__WORK TO COMPLETE__: Gather every line from the entries below that includes "money".

═══ RECORDED DATA ═══

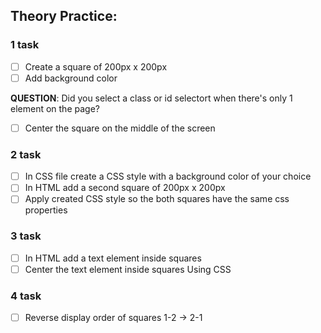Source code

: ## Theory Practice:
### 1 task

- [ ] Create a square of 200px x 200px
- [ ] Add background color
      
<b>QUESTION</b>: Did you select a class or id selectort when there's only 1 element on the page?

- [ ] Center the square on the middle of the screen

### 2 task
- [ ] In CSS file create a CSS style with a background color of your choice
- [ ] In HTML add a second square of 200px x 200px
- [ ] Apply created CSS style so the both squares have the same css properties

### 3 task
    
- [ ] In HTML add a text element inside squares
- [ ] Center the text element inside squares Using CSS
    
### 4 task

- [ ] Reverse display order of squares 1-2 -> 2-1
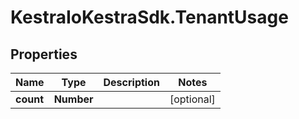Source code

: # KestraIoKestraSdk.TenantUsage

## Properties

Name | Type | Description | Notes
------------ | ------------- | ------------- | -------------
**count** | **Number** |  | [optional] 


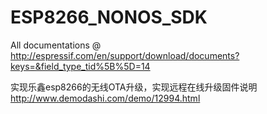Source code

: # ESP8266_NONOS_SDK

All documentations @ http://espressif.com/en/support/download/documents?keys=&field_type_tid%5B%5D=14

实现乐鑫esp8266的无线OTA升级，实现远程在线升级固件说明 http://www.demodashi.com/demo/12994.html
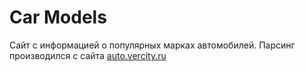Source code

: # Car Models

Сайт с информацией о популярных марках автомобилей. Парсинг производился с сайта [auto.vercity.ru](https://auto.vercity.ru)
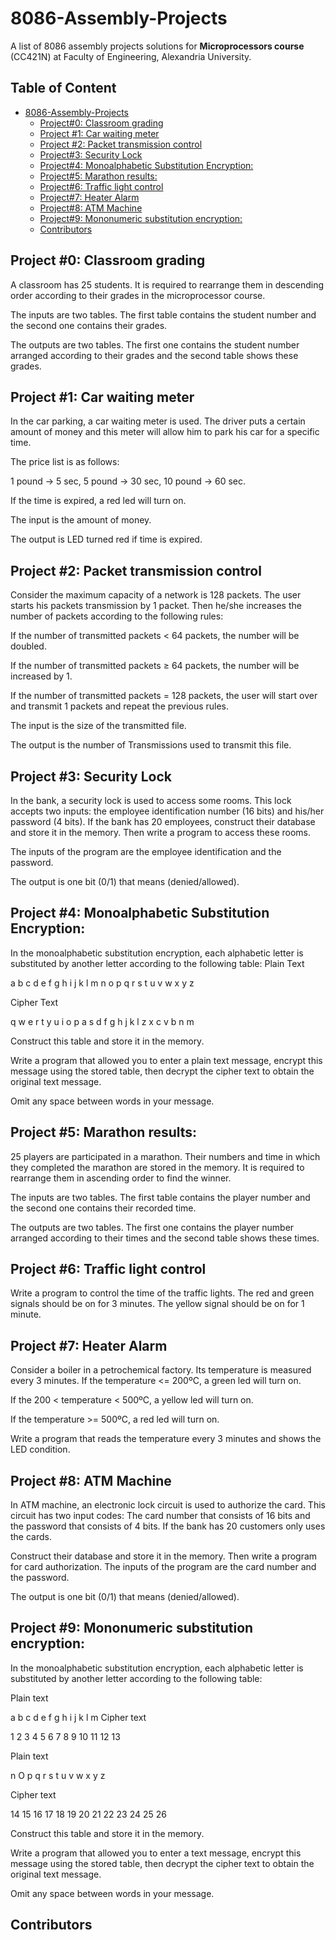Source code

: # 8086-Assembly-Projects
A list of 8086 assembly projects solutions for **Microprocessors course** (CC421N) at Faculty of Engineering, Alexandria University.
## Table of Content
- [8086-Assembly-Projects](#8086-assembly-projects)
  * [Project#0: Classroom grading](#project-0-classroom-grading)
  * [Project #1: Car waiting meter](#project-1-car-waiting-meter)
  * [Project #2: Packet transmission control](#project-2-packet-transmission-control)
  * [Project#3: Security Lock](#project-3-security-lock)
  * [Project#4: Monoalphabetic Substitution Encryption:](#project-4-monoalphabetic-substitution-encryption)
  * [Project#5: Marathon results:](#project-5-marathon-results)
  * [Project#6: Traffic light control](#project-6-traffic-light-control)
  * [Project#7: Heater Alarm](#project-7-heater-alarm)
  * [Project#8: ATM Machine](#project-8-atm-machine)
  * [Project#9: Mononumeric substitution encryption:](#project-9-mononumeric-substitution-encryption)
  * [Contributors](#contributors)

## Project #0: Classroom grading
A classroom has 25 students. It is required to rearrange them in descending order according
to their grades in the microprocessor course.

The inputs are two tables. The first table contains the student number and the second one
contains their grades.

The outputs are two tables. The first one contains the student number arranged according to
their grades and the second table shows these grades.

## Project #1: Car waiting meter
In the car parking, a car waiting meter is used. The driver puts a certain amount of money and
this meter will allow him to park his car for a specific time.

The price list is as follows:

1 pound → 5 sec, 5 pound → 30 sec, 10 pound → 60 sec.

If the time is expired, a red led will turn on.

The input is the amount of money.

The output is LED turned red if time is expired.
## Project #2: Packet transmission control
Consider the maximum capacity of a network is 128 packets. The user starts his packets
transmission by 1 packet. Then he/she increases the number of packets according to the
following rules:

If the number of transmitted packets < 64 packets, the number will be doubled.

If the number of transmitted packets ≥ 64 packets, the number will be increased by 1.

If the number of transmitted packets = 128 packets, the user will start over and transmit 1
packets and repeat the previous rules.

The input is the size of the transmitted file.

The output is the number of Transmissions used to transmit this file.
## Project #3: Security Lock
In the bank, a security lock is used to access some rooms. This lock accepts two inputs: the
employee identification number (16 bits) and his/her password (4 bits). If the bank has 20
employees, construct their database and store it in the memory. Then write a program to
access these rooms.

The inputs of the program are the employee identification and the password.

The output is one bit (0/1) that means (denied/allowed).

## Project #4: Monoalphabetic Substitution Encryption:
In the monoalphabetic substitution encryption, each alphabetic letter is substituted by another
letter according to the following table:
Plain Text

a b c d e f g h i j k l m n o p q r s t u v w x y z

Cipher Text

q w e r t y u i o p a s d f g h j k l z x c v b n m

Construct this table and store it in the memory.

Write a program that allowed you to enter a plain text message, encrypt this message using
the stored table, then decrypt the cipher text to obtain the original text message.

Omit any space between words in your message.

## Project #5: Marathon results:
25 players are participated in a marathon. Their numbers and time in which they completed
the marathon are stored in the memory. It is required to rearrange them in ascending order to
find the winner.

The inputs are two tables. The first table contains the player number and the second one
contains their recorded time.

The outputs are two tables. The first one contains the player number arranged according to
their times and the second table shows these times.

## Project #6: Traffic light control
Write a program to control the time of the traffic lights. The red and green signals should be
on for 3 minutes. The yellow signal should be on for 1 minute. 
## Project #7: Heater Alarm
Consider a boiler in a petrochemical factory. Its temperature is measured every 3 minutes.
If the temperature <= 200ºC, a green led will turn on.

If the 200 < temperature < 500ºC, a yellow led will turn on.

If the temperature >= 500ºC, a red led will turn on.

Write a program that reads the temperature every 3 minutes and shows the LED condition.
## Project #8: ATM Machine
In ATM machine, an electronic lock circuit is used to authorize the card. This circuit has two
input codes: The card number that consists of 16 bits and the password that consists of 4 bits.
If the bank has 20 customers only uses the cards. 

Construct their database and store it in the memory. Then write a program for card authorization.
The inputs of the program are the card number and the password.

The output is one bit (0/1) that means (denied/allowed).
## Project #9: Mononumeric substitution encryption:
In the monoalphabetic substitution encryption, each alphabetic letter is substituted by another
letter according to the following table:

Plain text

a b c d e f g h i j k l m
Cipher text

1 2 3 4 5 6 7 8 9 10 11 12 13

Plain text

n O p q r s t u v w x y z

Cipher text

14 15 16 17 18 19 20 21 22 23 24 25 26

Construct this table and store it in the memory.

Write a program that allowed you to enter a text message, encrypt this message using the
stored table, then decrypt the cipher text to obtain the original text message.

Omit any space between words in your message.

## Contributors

═══
═══ RECORDED DATA ═══

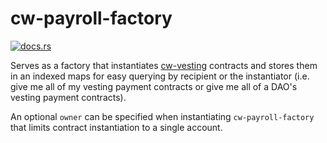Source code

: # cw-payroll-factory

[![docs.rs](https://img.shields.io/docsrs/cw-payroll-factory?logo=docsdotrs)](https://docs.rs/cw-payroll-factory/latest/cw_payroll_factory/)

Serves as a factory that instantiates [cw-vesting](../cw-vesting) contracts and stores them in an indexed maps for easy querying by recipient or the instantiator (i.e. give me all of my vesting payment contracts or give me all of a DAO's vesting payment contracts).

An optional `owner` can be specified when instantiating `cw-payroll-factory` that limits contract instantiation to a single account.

═══
═══ RECORDED DATA ═══

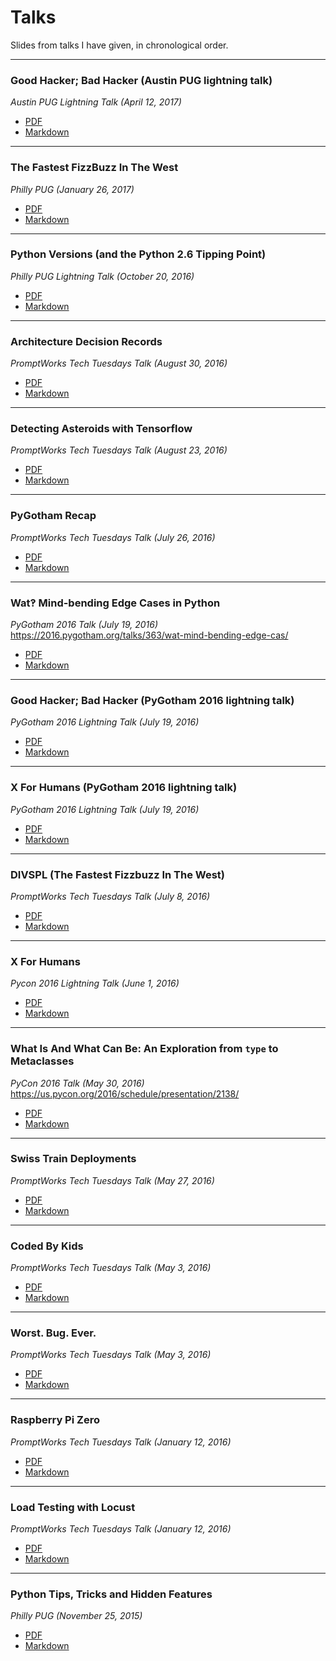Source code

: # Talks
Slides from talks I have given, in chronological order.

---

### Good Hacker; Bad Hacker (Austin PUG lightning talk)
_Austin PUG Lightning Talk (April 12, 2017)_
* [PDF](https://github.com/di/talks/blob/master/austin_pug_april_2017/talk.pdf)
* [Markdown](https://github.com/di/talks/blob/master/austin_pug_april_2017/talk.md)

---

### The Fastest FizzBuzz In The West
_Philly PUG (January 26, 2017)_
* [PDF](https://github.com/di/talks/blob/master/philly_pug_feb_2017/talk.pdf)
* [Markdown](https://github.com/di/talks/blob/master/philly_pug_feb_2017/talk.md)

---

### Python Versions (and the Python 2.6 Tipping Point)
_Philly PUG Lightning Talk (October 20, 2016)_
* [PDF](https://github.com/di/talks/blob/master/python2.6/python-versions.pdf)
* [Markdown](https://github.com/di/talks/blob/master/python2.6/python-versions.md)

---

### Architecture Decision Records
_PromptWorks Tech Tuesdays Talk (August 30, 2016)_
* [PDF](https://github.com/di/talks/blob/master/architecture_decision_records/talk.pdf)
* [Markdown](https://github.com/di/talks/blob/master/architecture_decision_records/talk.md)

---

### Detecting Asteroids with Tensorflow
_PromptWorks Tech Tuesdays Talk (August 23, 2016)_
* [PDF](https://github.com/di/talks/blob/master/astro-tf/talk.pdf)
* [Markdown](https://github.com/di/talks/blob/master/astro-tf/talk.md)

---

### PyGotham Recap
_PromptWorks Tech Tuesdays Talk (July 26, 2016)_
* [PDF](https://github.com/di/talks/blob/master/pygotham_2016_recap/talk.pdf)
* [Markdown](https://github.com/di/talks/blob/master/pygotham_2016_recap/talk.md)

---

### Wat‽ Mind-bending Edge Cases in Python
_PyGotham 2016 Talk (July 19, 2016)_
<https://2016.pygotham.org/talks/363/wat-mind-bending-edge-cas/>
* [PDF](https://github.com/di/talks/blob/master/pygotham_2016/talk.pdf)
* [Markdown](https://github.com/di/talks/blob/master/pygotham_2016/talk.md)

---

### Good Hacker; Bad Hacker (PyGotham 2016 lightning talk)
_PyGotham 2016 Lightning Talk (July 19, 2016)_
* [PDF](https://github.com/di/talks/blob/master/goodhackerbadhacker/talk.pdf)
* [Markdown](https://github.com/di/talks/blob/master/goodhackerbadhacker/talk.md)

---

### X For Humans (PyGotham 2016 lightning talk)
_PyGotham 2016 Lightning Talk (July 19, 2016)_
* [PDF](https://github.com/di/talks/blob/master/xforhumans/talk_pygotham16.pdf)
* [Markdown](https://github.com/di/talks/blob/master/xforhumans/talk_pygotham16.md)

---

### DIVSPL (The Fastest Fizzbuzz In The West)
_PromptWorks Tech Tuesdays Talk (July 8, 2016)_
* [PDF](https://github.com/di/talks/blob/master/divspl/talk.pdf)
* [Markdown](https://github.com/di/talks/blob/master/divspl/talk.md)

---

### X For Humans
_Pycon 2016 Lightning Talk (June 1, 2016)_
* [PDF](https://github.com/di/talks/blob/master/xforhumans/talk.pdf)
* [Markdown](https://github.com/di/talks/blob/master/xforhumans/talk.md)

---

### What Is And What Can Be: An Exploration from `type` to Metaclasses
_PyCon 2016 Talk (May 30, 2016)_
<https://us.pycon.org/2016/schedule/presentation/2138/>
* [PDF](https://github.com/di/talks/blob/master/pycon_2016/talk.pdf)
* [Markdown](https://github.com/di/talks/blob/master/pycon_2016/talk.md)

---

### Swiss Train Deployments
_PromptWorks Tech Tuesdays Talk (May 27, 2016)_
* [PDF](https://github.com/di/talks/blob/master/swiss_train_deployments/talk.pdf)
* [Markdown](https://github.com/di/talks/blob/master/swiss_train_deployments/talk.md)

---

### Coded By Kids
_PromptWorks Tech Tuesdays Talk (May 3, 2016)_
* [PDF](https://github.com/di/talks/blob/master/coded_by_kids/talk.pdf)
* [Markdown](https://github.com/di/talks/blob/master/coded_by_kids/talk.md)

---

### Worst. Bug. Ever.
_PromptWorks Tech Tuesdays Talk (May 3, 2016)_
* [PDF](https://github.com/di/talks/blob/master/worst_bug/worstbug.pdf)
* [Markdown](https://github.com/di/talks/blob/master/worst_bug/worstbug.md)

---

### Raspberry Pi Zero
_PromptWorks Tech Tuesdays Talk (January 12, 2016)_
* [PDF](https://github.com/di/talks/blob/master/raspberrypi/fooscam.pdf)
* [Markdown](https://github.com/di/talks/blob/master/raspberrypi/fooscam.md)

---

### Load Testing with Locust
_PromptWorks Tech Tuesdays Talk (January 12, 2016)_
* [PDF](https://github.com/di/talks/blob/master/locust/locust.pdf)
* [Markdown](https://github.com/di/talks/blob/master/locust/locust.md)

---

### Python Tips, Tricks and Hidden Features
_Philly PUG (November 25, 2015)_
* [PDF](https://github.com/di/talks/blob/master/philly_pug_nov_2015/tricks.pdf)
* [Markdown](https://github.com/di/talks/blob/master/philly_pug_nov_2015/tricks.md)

═══

__EXPECTED ANSWER__:
In the car parking, a car waiting meter is used. The driver puts a certain amount of money and
The input is the amount of money.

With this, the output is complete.